# Jon Fitch sig



## JACro (Aug 12, 2009)

I will pay 1k credits for a signature with Jon Fitch his name and the words. "STILL the top contender"


----------



## K R Y (Nov 19, 2007)

You won't be able to display it on these forums unless you become a premium member (which is very, very worth it)


----------



## NikosCC (May 16, 2007)

Here is one i did but you must Purchase a Membership to use it buddy..


----------



## JACro (Aug 12, 2009)

Well I was going to get a membership with my friends credit card, but it only takes pay pal so it is going to take a bit longer.


----------



## JACro (Aug 12, 2009)

NikosCC said:


> Here is one i did but you must Purchase a Membership to use it buddy..

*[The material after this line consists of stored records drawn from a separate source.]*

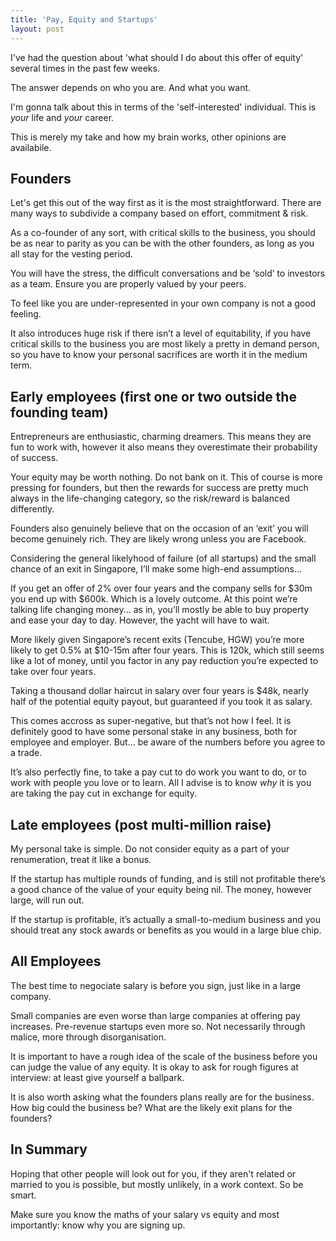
```yaml
---
title: 'Pay, Equity and Startups'
layout: post
---
```


I've had the question about 'what should I do about this offer of equity' several times in the past few weeks.

The answer depends on who you are. And what you want.

I'm gonna talk about this in terms of the 'self-interested' individual. This is *your* life and *your* career.

This is merely my take and how my brain works, other opinions are availabile.

## Founders

Let's get this out of the way first as it is the most straightforward. There are many ways to subdivide a company based on effort, commitment & risk.

As a co-founder of any sort, with critical skills to the business, you should be as near to parity as you can be with the other founders, as long as you all stay for the vesting period.

You will have the stress, the difficult conversations and be ‘sold’ to investors as a team. Ensure you are properly valued by your peers.

To feel like you are under-represented in your own company is not a good feeling.

It also introduces huge risk if there isn’t a level of equitability, if you have critical skills to the business you are most likely a pretty in demand person, so you have to know your personal sacrifices are worth it in the medium term.

## Early employees (first one or two outside the founding team)

Entrepreneurs are enthusiastic, charming dreamers. This means they are fun to work with, however it also means they overestimate their probability of success.

Your equity may be worth nothing. Do not bank on it. This of course is more pressing for founders, but then the rewards for success are pretty much always in the life-changing category, so the risk/reward is balanced differently.

Founders also genuinely believe that on the occasion of an ‘exit’ you will become genuinely rich. They are likely wrong unless you are Facebook.

Considering the general likelyhood of failure (of all startups) and the small chance of an exit in Singapore, I’ll make some high-end assumptions...

If you get an offer of 2% over four years and the company sells for $30m you end up with $600k. Which is a lovely outcome. At this point we’re talking life changing money... as in, you’ll mostly be able to buy property and ease your day to day. However, the yacht will have to wait.

More likely given Singapore’s recent exits (Tencube, HGW) you’re more likely to get 0.5% at $10-15m after four years. This is 120k, which still seems like a lot of money, until you factor in any pay reduction you’re expected to take over four years.

Taking a thousand dollar haircut in salary over four years is $48k, nearly half of the potential equity payout, but guaranteed if you took it as salary.

This comes accross as super-negative, but that’s not how I feel. It is definitely good to have some personal stake in any business, both for employee and employer. But... be aware of the numbers before you agree to a trade.

It’s also perfectly fine, to take a pay cut to do work you want to do, or to work with people you love or to learn. All I advise is to know *why* it is you are taking the pay cut in exchange for equity.

## Late employees (post multi-million raise)

My personal take is simple. Do not consider equity as a part of your renumeration, treat it like a bonus.

If the startup has multiple rounds of funding, and is still not profitable there’s a good chance of the value of your equity being nil. The money, however large, will run out.

If the startup is profitable, it’s actually a small-to-medium business and you should treat any stock awards or benefits as you would in a large blue chip.

## All Employees

The best time to negociate salary is before you sign, just like in a large company.

Small companies are even worse than large companies at offering pay increases. Pre-revenue startups even more so. Not necessarily through malice, more through disorganisation.

It is important to have a rough idea of the scale of the business before you can judge the value of any equity. It is okay to ask for rough figures at interview: at least give yourself a ballpark.

It is also worth asking what the founders plans really are for the business. How big could the business be? What are the likely exit plans for the founders?

## In Summary

Hoping that other people will look out for you, if they aren't related or married to you is possible, but mostly unlikely, in a work context. So be smart.

Make sure you know the maths of your salary vs equity and most importantly: know why you are signing up.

That's good but I am looking for the words "STILL the top contender"


----------



## K R Y (Nov 19, 2007)

Really? :/ I don't have a paypal account so there must be a way. (I'd explain that way if my memory wasn't retarded)


----------



## HitOrGetHit (Jun 29, 2009)

Yeah I agree that the membership is definitely wort it! A lot of cool perks come with it!:thumbsup:

As for the payment, I am not sure which route I went. I do have a paypal because I browse around on eBay, but I am not sure that I have actually used the paypal with any other site besides eBay.

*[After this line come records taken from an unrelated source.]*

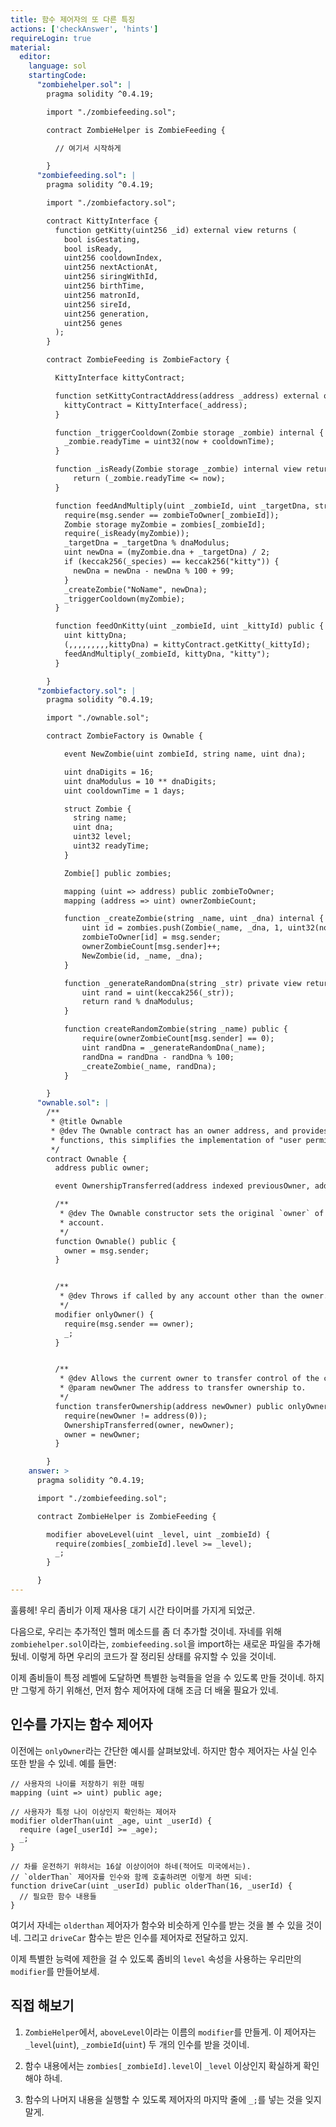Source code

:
 ```yaml
---
title: 함수 제어자의 또 다른 특징
actions: ['checkAnswer', 'hints']
requireLogin: true
material:
  editor:
    language: sol
    startingCode:
      "zombiehelper.sol": |
        pragma solidity ^0.4.19;

        import "./zombiefeeding.sol";

        contract ZombieHelper is ZombieFeeding {

          // 여기서 시작하게

        }
      "zombiefeeding.sol": |
        pragma solidity ^0.4.19;

        import "./zombiefactory.sol";

        contract KittyInterface {
          function getKitty(uint256 _id) external view returns (
            bool isGestating,
            bool isReady,
            uint256 cooldownIndex,
            uint256 nextActionAt,
            uint256 siringWithId,
            uint256 birthTime,
            uint256 matronId,
            uint256 sireId,
            uint256 generation,
            uint256 genes
          );
        }

        contract ZombieFeeding is ZombieFactory {

          KittyInterface kittyContract;

          function setKittyContractAddress(address _address) external onlyOwner {
            kittyContract = KittyInterface(_address);
          }

          function _triggerCooldown(Zombie storage _zombie) internal {
            _zombie.readyTime = uint32(now + cooldownTime);
          }

          function _isReady(Zombie storage _zombie) internal view returns (bool) {
              return (_zombie.readyTime <= now);
          }

          function feedAndMultiply(uint _zombieId, uint _targetDna, string _species) internal {
            require(msg.sender == zombieToOwner[_zombieId]);
            Zombie storage myZombie = zombies[_zombieId];
            require(_isReady(myZombie));
            _targetDna = _targetDna % dnaModulus;
            uint newDna = (myZombie.dna + _targetDna) / 2;
            if (keccak256(_species) == keccak256("kitty")) {
              newDna = newDna - newDna % 100 + 99;
            }
            _createZombie("NoName", newDna);
            _triggerCooldown(myZombie);
          }

          function feedOnKitty(uint _zombieId, uint _kittyId) public {
            uint kittyDna;
            (,,,,,,,,,kittyDna) = kittyContract.getKitty(_kittyId);
            feedAndMultiply(_zombieId, kittyDna, "kitty");
          }

        }
      "zombiefactory.sol": |
        pragma solidity ^0.4.19;

        import "./ownable.sol";

        contract ZombieFactory is Ownable {

            event NewZombie(uint zombieId, string name, uint dna);

            uint dnaDigits = 16;
            uint dnaModulus = 10 ** dnaDigits;
            uint cooldownTime = 1 days;

            struct Zombie {
              string name;
              uint dna;
              uint32 level;
              uint32 readyTime;
            }

            Zombie[] public zombies;

            mapping (uint => address) public zombieToOwner;
            mapping (address => uint) ownerZombieCount;

            function _createZombie(string _name, uint _dna) internal {
                uint id = zombies.push(Zombie(_name, _dna, 1, uint32(now + cooldownTime))) - 1;
                zombieToOwner[id] = msg.sender;
                ownerZombieCount[msg.sender]++;
                NewZombie(id, _name, _dna);
            }

            function _generateRandomDna(string _str) private view returns (uint) {
                uint rand = uint(keccak256(_str));
                return rand % dnaModulus;
            }

            function createRandomZombie(string _name) public {
                require(ownerZombieCount[msg.sender] == 0);
                uint randDna = _generateRandomDna(_name);
                randDna = randDna - randDna % 100;
                _createZombie(_name, randDna);
            }

        }
      "ownable.sol": |
        /**
         * @title Ownable
         * @dev The Ownable contract has an owner address, and provides basic authorization control
         * functions, this simplifies the implementation of "user permissions".
         */
        contract Ownable {
          address public owner;

          event OwnershipTransferred(address indexed previousOwner, address indexed newOwner);

          /**
           * @dev The Ownable constructor sets the original `owner` of the contract to the sender
           * account.
           */
          function Ownable() public {
            owner = msg.sender;
          }


          /**
           * @dev Throws if called by any account other than the owner.
           */
          modifier onlyOwner() {
            require(msg.sender == owner);
            _;
          }


          /**
           * @dev Allows the current owner to transfer control of the contract to a newOwner.
           * @param newOwner The address to transfer ownership to.
           */
          function transferOwnership(address newOwner) public onlyOwner {
            require(newOwner != address(0));
            OwnershipTransferred(owner, newOwner);
            owner = newOwner;
          }

        }
    answer: >
      pragma solidity ^0.4.19;

      import "./zombiefeeding.sol";

      contract ZombieHelper is ZombieFeeding {

        modifier aboveLevel(uint _level, uint _zombieId) {
          require(zombies[_zombieId].level >= _level);
          _;
        }

      }
---
```


훌륭헤! 우리 좀비가 이제 재사용 대기 시간 타이머를 가지게 되었군.

다음으로, 우리는 추가적인 헬퍼 메소드를 좀 더 추가할 것이네. 자네를 위해 `zombiehelper.sol`이라는, `zombiefeeding.sol`을 import하는 새로운 파일을 추가해뒀네. 이렇게 하면 우리의 코드가 잘 정리된 상태를 유지할 수 있을 것이네.

이제 좀비들이 특정 레벨에 도달하면 특별한 능력들을 얻을 수 있도록 만들 것이네. 하지만 그렇게 하기 위해선, 먼저 함수 제어자에 대해 조금 더 배울 필요가 있네.

## 인수를 가지는 함수 제어자

이전에는 `onlyOwner`라는 간단한 예시를 살펴보았네. 하지만 함수 제어자는 사실 인수 또한 받을 수 있네. 예를 들면:

```
// 사용자의 나이를 저장하기 위한 매핑
mapping (uint => uint) public age;

// 사용자가 특정 나이 이상인지 확인하는 제어자
modifier olderThan(uint _age, uint _userId) {
  require (age[_userId] >= _age);
  _;
}

// 차를 운전하기 위햐서는 16살 이상이어야 하네(적어도 미국에서는).
// `olderThan` 제어자를 인수와 함께 호출하려면 이렇게 하면 되네:
function driveCar(uint _userId) public olderThan(16, _userId) {
  // 필요한 함수 내용들
}
```

여기서 자네는 `olderthan` 제어자가 함수와 비슷하게 인수를 받는 것을 볼 수 있을 것이네. 그리고 `driveCar` 함수는 받은 인수를 제어자로 전달하고 있지.

이제 특별한 능력에 제한을 걸 수 있도록 좀비의 `level` 속성을 사용하는 우리만의 `modifier`를 만들어보세.

## 직접 해보기

1. `ZombieHelper`에서, `aboveLevel`이라는 이름의 `modifier`를 만들게. 이 제어자는 `_level`(`uint`), `_zombieId`(`uint`) 두 개의 인수를 받을 것이네.

2. 함수 내용에서는 `zombies[_zombieId].level`이 `_level` 이상인지 확실하게 확인해야 하네.

3. 함수의 나머지 내용을 실행할 수 있도록 제어자의 마지막 줄에 `_;`를 넣는 것을 잊지 말게.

You should contact a member of the staff and ask them. They will definitely be able to answer any questions that you may have!


----------



## Intermission (Oct 1, 2009)

Ill try my best.

that is if your still looking?


----------



## Chileandude (Jan 17, 2008)

Hey, nice avi. I wonder where you got it from 

I made a Fitch sig, it's somewhere in this forum. I can add the words you need if you want.


----------



## JACro (Aug 12, 2009)

I've decided to go with the Lyoto Machida sig instead of Jon Fitch so mods can feel free to close this thread. I was just pissed one day when I was reading a lot of critism of him lol.

Thanks to everyone who replied.


----------